FOREST STAND IMPROVEMENT: Improving Wildlife Habitat through Tree Management
CHIPPER GIBBES | PRINCIPAL BROKER
VIDEO SUMMARY
Join Principal Broker Chipper Gibbes as he takes you deep into the woods to demonstrate a powerful habitat improvement strategy—removing undesirable mid-story trees, especially Sweetgum, from a pine stand. By opening up the canopy and allowing sunlight to hit the forest floor, Chipper sets the stage for a dramatic vegetation response.
Just one prescribed fire later, the transformation is undeniable. Native forms and grasses create prime habitat for whitetail deer and wild turkeys. This video showcases a proven method for enhancing wildlife habitat, biodiversity, and soil health through selective timber thinning and fire management.

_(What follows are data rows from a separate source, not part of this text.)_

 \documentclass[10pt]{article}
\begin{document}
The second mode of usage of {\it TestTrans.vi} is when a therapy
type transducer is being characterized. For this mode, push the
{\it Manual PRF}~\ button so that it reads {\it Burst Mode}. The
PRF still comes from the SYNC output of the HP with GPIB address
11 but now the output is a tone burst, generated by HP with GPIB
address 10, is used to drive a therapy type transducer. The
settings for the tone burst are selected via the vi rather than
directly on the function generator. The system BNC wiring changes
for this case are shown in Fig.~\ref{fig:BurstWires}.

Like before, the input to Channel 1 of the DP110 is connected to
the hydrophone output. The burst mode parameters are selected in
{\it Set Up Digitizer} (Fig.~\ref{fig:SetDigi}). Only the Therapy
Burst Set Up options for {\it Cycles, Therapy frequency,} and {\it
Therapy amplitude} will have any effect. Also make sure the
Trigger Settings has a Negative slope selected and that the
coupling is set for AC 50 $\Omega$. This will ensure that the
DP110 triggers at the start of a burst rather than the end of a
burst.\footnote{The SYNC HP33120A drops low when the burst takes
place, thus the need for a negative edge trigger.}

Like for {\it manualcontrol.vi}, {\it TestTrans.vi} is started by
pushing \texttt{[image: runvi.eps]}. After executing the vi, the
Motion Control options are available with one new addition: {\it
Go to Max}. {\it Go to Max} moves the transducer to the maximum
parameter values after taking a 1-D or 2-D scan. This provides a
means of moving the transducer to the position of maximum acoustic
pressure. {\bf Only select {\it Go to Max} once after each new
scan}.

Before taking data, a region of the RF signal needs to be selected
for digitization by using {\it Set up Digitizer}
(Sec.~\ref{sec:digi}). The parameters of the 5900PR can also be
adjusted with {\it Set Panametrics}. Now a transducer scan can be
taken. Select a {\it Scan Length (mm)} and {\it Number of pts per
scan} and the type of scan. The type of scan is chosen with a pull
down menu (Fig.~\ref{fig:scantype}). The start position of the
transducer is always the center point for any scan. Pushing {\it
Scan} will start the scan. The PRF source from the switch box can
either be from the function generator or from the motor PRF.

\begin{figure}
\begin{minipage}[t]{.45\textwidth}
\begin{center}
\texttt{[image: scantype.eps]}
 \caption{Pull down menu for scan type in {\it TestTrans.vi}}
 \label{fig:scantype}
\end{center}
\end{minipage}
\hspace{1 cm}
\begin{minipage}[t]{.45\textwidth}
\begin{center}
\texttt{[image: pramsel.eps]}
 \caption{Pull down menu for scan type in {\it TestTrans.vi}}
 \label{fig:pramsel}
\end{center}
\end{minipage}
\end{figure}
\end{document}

Whether you’re a hunter, landowner, or habitat manager, this video offers actionable insights into how strategic forestry practices can lead to healthier woods and better hunting opportunities.
FULL TRANSCRIPT
Click To Expand Full Transcript
[00:00:00:34 - 00:00:32:31]
But as you can see, these—to make it easy on the guy running the squirt bottle—we cut the small sweetgums off at waist height. So you could just treat the stump up high. And the bigger ones that were in here, we just girdled them with the chainsaw and sprayed the wound.
[00:00:32:36 – 00:00:50:08]
But as you can see, these—to make it easy on the guy running the squirt bottle—we cut the small sweetgums off at waist height. So you could just treat the stump up high. And the bigger ones that were in here, we just girdled them with the chainsaw and sprayed the wound.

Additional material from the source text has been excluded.